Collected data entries
______________________________
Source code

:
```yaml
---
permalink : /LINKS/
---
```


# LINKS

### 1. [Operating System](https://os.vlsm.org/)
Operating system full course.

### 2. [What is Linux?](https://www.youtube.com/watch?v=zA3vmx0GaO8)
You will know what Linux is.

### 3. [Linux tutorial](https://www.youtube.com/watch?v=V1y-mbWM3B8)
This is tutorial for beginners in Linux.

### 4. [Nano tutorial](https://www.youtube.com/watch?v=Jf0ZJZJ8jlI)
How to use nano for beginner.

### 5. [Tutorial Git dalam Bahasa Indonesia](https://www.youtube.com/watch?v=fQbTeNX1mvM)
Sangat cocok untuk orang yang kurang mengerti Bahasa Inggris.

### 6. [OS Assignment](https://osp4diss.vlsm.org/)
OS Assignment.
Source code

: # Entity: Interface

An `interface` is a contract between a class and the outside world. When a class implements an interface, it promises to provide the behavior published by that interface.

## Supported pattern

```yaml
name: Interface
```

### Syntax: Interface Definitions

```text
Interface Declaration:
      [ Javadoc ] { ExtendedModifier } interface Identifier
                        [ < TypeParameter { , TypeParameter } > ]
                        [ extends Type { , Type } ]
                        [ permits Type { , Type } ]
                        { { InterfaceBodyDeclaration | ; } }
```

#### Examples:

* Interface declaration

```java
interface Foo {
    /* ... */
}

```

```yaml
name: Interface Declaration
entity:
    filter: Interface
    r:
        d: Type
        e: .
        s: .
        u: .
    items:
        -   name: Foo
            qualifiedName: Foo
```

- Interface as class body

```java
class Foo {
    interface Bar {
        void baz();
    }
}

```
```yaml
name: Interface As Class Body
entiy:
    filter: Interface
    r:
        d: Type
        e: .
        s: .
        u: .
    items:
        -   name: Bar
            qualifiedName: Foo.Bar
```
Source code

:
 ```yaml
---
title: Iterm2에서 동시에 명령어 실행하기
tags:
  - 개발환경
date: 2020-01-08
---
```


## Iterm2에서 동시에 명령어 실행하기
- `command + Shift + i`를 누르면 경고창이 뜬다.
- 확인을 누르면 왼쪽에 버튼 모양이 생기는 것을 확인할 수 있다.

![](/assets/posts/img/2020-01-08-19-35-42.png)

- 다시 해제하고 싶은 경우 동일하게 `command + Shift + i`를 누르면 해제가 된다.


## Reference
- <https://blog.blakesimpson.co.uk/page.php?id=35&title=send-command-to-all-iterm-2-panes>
______________________________
→ Exercise brief: Each record shown above must be reproduced exactly.

→ Problem solution:
Source code

:
```yaml
---
permalink : /LINKS/
---
```


# LINKS

### 1. [Operating System](https://os.vlsm.org/)
Operating system full course.

### 2. [What is Linux?](https://www.youtube.com/watch?v=zA3vmx0GaO8)
You will know what Linux is.

### 3. [Linux tutorial](https://www.youtube.com/watch?v=V1y-mbWM3B8)
This is tutorial for beginners in Linux.

### 4. [Nano tutorial](https://www.youtube.com/watch?v=Jf0ZJZJ8jlI)
How to use nano for beginner.

### 5. [Tutorial Git dalam Bahasa Indonesia](https://www.youtube.com/watch?v=fQbTeNX1mvM)
Sangat cocok untuk orang yang kurang mengerti Bahasa Inggris.

### 6. [OS Assignment](https://osp4diss.vlsm.org/)
OS Assignment.
Source code

: # Entity: Interface

An `interface` is a contract between a class and the outside world. When a class implements an interface, it promises to provide the behavior published by that interface.

## Supported pattern

```yaml
name: Interface
```

### Syntax: Interface Definitions

```text
Interface Declaration:
      [ Javadoc ] { ExtendedModifier } interface Identifier
                        [ < TypeParameter { , TypeParameter } > ]
                        [ extends Type { , Type } ]
                        [ permits Type { , Type } ]
                        { { InterfaceBodyDeclaration | ; } }
```

#### Examples:

* Interface declaration

```java
interface Foo {
    /* ... */
}

```

```yaml
name: Interface Declaration
entity:
    filter: Interface
    r:
        d: Type
        e: .
        s: .
        u: .
    items:
        -   name: Foo
            qualifiedName: Foo
```

- Interface as class body

```java
class Foo {
    interface Bar {
        void baz();
    }
}

```
```yaml
name: Interface As Class Body
entiy:
    filter: Interface
    r:
        d: Type
        e: .
        s: .
        u: .
    items:
        -   name: Bar
            qualifiedName: Foo.Bar
```
Source code

:
 ```yaml
---
title: Iterm2에서 동시에 명령어 실행하기
tags:
  - 개발환경
date: 2020-01-08
---
```


## Iterm2에서 동시에 명령어 실행하기
- `command + Shift + i`를 누르면 경고창이 뜬다.
- 확인을 누르면 왼쪽에 버튼 모양이 생기는 것을 확인할 수 있다.

![](/assets/posts/img/2020-01-08-19-35-42.png)

- 다시 해제하고 싶은 경우 동일하게 `command + Shift + i`를 누르면 해제가 된다.


## Reference
- <https://blog.blakesimpson.co.uk/page.php?id=35&title=send-command-to-all-iterm-2-panes>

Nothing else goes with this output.